Ketegangan di Semenanjung Korea kembali memuncak setelah Korea Utara melakukan serangkaian uji coba senjata besar-besaran. Pemimpin Korea Utara, Kim Jong Un, secara terbuka menyerukan agar militer negaranya mengadopsi postur ofensif yang mematikan dan destruktif. Langkah ini diambil di tengah upaya Pyongyang untuk meningkatkan kemampuan arsenalnya agar mampu menjangkau seluruh wilayah Korea Selatan.
Dalam laporan kantor berita negara KCNA, Kim Jong Un menegaskan bahwa militer harus mampu membuat musuh merasakan ketakutan dan kecemasan yang konstan. Menurutnya, hal ini merupakan elemen krusial sebagai pencegah perang agar pihak lawan tidak berani melancarkan serangan. Kim menekankan pentingnya pengembangan senjata dengan presisi tinggi dan jangkauan jarak jauh untuk memperkuat posisi militer di sepanjang perbatasan selatan.

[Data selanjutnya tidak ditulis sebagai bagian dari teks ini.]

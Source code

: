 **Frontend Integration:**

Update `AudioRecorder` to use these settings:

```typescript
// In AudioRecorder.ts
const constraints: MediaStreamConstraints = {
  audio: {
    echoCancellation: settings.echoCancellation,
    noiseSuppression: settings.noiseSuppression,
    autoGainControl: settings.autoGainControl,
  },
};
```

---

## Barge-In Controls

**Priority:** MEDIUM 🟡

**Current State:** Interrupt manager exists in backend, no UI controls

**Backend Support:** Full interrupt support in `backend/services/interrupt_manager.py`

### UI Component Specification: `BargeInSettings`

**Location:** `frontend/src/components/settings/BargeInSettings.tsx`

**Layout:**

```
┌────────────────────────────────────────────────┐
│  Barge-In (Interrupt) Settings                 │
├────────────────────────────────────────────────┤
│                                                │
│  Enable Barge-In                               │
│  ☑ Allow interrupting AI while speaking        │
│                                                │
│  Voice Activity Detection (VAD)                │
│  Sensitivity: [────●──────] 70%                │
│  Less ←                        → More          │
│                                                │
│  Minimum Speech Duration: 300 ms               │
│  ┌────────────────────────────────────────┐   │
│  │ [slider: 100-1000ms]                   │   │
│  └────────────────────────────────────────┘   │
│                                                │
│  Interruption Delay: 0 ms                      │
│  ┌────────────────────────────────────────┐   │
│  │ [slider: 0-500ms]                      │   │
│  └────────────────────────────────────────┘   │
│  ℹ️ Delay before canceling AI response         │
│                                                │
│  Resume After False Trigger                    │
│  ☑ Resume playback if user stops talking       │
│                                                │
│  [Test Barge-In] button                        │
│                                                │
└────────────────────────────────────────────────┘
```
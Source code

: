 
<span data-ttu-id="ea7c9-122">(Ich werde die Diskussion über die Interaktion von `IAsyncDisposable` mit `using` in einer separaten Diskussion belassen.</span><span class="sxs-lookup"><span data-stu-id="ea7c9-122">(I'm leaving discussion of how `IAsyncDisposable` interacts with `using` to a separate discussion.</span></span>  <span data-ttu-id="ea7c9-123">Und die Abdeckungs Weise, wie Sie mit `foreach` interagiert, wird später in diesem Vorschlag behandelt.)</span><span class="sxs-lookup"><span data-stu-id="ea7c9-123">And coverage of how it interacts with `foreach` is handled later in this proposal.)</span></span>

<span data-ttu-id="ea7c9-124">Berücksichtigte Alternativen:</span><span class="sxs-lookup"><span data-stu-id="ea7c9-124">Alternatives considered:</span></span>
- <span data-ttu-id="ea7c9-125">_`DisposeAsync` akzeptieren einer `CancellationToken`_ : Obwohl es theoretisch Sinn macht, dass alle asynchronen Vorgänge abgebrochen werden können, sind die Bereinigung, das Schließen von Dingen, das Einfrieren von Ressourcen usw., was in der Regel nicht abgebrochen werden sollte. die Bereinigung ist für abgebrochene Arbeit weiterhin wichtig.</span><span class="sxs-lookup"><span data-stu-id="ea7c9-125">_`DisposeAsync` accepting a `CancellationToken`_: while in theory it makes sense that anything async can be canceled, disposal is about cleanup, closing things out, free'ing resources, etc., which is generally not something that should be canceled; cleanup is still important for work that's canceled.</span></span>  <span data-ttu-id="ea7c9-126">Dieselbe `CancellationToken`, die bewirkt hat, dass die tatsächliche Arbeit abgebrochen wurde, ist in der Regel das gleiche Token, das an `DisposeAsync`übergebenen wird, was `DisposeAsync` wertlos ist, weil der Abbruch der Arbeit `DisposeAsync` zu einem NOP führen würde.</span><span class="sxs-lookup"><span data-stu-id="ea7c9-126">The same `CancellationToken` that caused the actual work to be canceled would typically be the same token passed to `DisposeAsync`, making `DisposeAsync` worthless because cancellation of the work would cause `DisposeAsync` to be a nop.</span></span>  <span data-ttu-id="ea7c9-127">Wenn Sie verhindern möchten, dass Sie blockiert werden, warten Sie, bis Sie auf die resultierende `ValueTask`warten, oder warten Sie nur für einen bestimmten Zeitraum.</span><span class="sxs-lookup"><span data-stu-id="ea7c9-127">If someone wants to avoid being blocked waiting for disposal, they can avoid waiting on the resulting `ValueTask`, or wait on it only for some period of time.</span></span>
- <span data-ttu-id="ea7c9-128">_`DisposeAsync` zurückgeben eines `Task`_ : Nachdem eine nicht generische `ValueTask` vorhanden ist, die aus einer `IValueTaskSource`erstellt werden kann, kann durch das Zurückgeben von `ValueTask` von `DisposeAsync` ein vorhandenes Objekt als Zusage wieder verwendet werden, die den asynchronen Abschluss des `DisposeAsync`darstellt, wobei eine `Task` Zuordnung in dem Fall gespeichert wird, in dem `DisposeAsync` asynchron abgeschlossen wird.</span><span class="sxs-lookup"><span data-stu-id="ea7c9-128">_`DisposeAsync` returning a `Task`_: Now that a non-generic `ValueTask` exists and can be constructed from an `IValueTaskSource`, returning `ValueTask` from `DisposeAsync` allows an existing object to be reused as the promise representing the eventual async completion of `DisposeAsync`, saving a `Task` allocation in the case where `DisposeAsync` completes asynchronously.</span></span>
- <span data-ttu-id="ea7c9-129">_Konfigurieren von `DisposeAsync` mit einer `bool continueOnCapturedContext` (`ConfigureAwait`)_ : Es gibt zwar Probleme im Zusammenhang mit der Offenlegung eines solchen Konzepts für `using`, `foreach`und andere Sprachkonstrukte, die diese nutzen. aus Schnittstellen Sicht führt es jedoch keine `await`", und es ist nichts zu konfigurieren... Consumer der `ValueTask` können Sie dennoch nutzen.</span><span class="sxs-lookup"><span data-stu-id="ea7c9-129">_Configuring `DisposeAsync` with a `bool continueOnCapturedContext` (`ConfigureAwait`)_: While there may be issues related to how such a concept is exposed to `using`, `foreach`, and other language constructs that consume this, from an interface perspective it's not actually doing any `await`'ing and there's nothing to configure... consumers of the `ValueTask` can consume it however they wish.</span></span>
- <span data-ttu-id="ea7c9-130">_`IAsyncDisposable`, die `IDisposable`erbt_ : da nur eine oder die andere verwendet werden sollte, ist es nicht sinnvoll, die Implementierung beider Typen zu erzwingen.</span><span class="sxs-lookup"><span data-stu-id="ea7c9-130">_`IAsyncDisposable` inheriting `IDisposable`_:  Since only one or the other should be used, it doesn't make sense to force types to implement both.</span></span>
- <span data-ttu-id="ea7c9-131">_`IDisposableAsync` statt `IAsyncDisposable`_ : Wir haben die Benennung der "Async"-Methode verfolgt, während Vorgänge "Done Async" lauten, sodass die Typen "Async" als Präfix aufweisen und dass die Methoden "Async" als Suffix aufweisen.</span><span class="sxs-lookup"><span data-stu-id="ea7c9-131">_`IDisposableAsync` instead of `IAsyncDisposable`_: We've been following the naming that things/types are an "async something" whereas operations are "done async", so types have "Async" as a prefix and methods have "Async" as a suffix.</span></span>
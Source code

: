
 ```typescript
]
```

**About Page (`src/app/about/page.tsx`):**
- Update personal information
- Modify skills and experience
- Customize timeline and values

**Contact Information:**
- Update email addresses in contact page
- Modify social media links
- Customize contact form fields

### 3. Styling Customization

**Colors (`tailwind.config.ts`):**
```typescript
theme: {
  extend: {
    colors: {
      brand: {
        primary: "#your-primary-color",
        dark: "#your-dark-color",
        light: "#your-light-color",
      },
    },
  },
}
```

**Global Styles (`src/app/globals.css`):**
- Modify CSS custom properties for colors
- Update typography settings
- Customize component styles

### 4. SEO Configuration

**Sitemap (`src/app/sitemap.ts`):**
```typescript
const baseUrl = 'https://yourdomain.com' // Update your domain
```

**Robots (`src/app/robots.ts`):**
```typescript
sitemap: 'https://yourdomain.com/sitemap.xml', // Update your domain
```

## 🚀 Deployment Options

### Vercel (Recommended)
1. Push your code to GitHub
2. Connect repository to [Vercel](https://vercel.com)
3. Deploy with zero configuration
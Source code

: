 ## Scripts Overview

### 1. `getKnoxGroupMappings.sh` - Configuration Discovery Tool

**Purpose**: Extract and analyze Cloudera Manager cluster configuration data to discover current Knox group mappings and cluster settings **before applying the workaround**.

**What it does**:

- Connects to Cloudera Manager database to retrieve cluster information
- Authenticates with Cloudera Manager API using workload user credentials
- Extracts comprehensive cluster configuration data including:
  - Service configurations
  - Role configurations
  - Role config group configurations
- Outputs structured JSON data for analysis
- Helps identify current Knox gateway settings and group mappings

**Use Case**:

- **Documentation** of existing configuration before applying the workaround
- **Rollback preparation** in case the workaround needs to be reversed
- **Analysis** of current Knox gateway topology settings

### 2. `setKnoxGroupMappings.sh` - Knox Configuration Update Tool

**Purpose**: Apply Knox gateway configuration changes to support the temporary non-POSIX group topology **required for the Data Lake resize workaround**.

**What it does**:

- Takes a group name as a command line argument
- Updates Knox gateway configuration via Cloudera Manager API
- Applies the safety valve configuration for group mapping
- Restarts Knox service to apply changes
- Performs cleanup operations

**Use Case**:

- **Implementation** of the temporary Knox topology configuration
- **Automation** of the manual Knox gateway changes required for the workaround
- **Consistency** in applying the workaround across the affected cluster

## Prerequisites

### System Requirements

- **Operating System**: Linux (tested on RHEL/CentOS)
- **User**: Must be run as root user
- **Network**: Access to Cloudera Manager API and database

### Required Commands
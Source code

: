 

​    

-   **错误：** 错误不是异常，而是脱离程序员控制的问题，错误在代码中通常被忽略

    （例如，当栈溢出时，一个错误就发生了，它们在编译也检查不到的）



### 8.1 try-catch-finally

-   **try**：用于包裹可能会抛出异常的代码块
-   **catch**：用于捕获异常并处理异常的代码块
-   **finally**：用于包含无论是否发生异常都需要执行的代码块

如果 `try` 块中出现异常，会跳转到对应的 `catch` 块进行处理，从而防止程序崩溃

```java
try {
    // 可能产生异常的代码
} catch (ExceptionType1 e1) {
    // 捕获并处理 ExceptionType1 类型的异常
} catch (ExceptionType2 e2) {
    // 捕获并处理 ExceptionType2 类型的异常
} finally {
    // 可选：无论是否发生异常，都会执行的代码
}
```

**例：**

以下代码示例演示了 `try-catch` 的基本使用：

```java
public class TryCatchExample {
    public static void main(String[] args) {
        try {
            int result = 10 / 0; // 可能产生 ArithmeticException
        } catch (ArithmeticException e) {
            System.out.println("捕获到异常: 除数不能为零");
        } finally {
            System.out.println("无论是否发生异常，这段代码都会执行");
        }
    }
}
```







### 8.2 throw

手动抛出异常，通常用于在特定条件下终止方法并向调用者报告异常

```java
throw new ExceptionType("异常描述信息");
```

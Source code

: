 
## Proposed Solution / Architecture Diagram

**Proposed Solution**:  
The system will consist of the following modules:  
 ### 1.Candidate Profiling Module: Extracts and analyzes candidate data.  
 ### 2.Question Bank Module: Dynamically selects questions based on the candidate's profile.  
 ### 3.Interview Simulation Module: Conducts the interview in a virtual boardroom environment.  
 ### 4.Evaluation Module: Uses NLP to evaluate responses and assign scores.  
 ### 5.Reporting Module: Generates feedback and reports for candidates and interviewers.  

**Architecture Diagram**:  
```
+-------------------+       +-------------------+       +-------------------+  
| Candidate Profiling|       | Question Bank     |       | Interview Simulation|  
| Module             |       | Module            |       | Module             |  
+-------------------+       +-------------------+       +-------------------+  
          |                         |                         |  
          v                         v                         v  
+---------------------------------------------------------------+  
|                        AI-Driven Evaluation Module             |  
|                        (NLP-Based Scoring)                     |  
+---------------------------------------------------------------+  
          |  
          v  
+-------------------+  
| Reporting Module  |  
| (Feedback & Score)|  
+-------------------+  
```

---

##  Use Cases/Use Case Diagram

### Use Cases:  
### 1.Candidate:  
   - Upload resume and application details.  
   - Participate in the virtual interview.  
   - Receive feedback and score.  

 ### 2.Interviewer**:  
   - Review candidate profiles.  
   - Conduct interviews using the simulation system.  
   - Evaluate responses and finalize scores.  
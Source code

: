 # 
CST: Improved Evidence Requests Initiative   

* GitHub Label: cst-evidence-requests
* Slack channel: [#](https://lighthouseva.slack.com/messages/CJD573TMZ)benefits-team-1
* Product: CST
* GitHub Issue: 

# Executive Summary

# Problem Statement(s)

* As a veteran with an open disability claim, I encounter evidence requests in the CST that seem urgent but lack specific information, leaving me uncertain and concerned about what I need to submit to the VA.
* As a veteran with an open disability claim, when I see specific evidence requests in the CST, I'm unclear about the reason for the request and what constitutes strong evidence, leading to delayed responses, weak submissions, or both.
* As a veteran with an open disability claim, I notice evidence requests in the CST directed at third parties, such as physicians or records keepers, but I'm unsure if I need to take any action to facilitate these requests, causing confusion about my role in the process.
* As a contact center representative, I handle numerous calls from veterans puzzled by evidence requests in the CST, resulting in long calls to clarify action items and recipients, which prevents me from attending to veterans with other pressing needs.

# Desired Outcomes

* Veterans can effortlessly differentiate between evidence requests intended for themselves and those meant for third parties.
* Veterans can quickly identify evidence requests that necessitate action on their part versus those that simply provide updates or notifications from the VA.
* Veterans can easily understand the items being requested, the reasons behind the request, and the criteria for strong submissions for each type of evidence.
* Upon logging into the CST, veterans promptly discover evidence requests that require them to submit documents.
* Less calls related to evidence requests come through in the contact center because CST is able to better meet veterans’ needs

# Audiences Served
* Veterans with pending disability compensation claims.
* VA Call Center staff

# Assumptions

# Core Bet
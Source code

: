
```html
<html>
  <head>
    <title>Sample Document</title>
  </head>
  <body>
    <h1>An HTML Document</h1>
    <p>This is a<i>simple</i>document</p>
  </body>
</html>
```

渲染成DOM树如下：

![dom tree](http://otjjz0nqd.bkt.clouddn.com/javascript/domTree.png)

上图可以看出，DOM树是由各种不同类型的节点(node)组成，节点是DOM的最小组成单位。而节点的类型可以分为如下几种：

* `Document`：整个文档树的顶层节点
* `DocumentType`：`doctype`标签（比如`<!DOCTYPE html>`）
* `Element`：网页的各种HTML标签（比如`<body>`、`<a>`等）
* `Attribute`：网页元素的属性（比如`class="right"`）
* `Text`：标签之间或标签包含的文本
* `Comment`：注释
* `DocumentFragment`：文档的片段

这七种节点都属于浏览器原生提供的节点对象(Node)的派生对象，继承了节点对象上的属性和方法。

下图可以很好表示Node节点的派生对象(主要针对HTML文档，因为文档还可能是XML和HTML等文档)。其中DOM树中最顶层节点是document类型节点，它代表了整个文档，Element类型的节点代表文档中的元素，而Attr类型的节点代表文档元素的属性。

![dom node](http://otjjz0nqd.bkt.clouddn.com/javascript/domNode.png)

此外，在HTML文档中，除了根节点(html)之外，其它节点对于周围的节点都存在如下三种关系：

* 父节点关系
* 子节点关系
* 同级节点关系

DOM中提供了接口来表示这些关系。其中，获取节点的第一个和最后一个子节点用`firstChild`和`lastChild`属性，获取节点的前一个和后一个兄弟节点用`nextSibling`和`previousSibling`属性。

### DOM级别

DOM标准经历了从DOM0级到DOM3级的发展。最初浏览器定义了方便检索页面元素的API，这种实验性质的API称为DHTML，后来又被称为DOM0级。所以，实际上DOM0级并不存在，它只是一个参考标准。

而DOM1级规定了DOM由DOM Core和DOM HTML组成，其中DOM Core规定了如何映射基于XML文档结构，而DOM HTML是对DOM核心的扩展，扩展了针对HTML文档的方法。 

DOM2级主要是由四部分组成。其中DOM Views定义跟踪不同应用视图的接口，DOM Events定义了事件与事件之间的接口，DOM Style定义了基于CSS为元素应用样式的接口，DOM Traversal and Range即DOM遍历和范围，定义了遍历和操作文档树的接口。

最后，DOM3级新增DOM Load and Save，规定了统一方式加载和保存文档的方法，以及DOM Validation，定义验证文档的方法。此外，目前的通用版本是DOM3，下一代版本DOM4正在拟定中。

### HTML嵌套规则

Beberapa perangkat keras militer yang diuji coba mencakup hulu ledak rudal balistik untuk misi khusus, peluncur roket dengan jangkauan tembak yang telah diperluas, serta meriam swagerak. Hulu ledak tersebut dirancang khusus untuk memberikan kerusakan fatal pada target vital musuh, termasuk pangkalan udara, pelabuhan, hingga fasilitas pembangkit listrik, yang menandakan eskalasi ancaman yang lebih serius.
Menanggapi langkah agresif tersebut, pihak Seoul menyatakan kekhawatiran yang mendalam. Kementerian Pertahanan Korea Selatan mengumumkan rencana ambisius untuk membangun pasukan khusus yang dijuluki sebagai drone warriors. Menteri Pertahanan Ahn Gyu-back mengungkapkan bahwa pemerintah berencana melatih hingga 500.000 personel untuk mengoperasikan berbagai jenis drone guna merespons ancaman militer yang terus berkembang dari pihak Utara.
Program pengembangan militer Korea Utara ini telah berjalan secara intensif sejak pembicaraan diplomatik dengan Amerika Serikat mengalami kebuntuan pada tahun 2019. Selain rudal dan artileri, Kim Jong Un juga telah memberikan instruksi untuk melengkapi angkatan laut dengan senjata nuklir serta kapal perang berukuran lebih besar. Hal ini dilakukan demi memastikan kesiapan Pyongyang dalam menjalankan operasi yang multifaset dan efisien.
Situasi ini memicu pergeseran dinamika keamanan di kawasan Asia Timur. Presiden Korea Selatan, Lee Jae Myung, mengindikasikan adanya komunikasi dengan pihak Amerika Serikat mengenai perlunya memberikan perhatian lebih besar pada isu Korea Utara. Dengan keterlibatan sekitar 28.500 personel militer AS di Korea Selatan, setiap eskalasi di wilayah ini berpotensi berdampak luas pada stabilitas keamanan global dan ekonomi regional.